Available data =
******************************

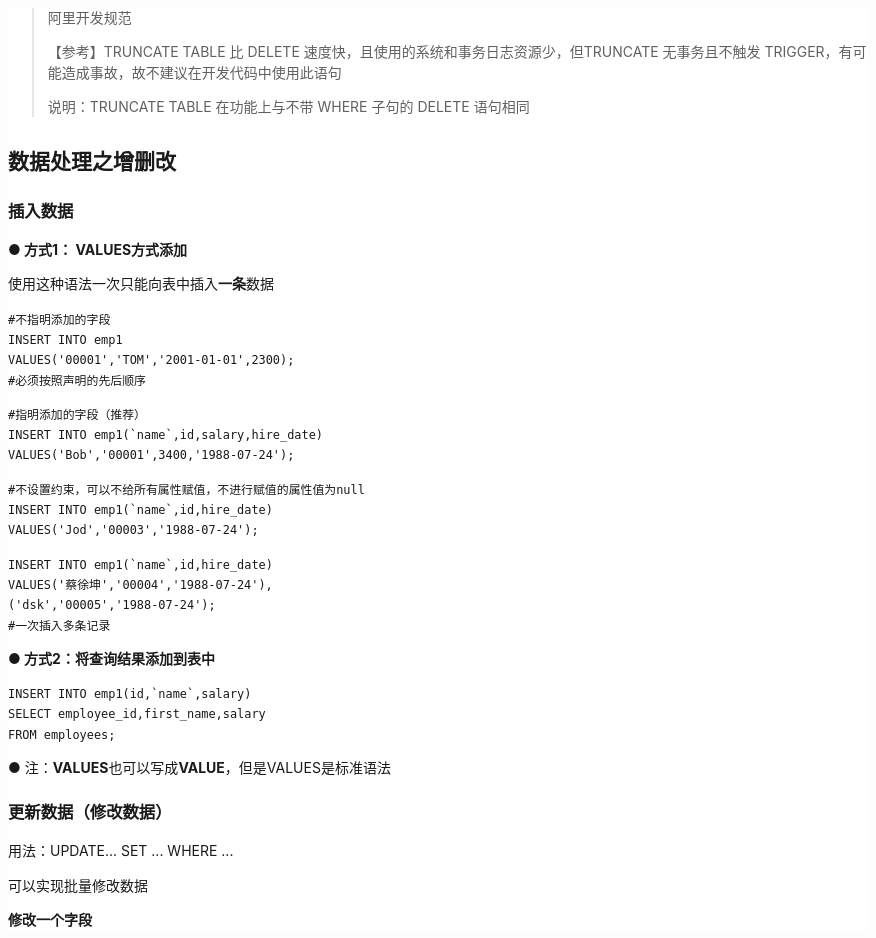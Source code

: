 >阿里开发规范
>
>【参考】TRUNCATE TABLE 比 DELETE 速度快，且使用的系统和事务日志资源少，但TRUNCATE 无事务且不触发 TRIGGER，有可能造成事故，故不建议在开发代码中使用此语句
>
>说明：TRUNCATE  TABLE 在功能上与不带 WHERE 子句的 DELETE 语句相同

## 数据处理之增删改

### 插入数据

**●  方式1： VALUES方式添加**

使用这种语法一次只能向表中插入**一条**数据

```mysql
#不指明添加的字段
INSERT INTO emp1
VALUES('00001','TOM','2001-01-01',2300);
#必须按照声明的先后顺序
```

```mysql
#指明添加的字段（推荐）
INSERT INTO emp1(`name`,id,salary,hire_date)
VALUES('Bob','00001',3400,'1988-07-24');
```

```mysql
#不设置约束，可以不给所有属性赋值，不进行赋值的属性值为null
INSERT INTO emp1(`name`,id,hire_date)
VALUES('Jod','00003','1988-07-24');
```

```mysql
INSERT INTO emp1(`name`,id,hire_date)
VALUES('蔡徐坤','00004','1988-07-24'),
('dsk','00005','1988-07-24');
#一次插入多条记录
```

**●  方式2：将查询结果添加到表中**

```mysql
INSERT INTO emp1(id,`name`,salary)
SELECT employee_id,first_name,salary
FROM employees;
```

● 注：**VALUES**也可以写成**VALUE**，但是VALUES是标准语法

### 更新数据（修改数据）

用法：UPDATE... SET ... WHERE ...

可以实现批量修改数据

**修改一个字段**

******************************

Output the complete listing exactly as it appears, except for the images.

Source code

: >阿里开发规范
>
>【参考】TRUNCATE TABLE 比 DELETE 速度快，且使用的系统和事务日志资源少，但TRUNCATE 无事务且不触发 TRIGGER，有可能造成事故，故不建议在开发代码中使用此语句
>
>说明：TRUNCATE  TABLE 在功能上与不带 WHERE 子句的 DELETE 语句相同

## 数据处理之增删改

### 插入数据

**●  方式1： VALUES方式添加**

使用这种语法一次只能向表中插入**一条**数据

```mysql
#不指明添加的字段
INSERT INTO emp1
VALUES('00001','TOM','2001-01-01',2300);
#必须按照声明的先后顺序
```

```mysql
#指明添加的字段（推荐）
INSERT INTO emp1(`name`,id,salary,hire_date)
VALUES('Bob','00001',3400,'1988-07-24');
```

```mysql
#不设置约束，可以不给所有属性赋值，不进行赋值的属性值为null
INSERT INTO emp1(`name`,id,hire_date)
VALUES('Jod','00003','1988-07-24');
```

```mysql
INSERT INTO emp1(`name`,id,hire_date)
VALUES('蔡徐坤','00004','1988-07-24'),
('dsk','00005','1988-07-24');
#一次插入多条记录
```

**●  方式2：将查询结果添加到表中**

```mysql
INSERT INTO emp1(id,`name`,salary)
SELECT employee_id,first_name,salary
FROM employees;
```

● 注：**VALUES**也可以写成**VALUE**，但是VALUES是标准语法

### 更新数据（修改数据）

用法：UPDATE... SET ... WHERE ...

可以实现批量修改数据

**修改一个字段**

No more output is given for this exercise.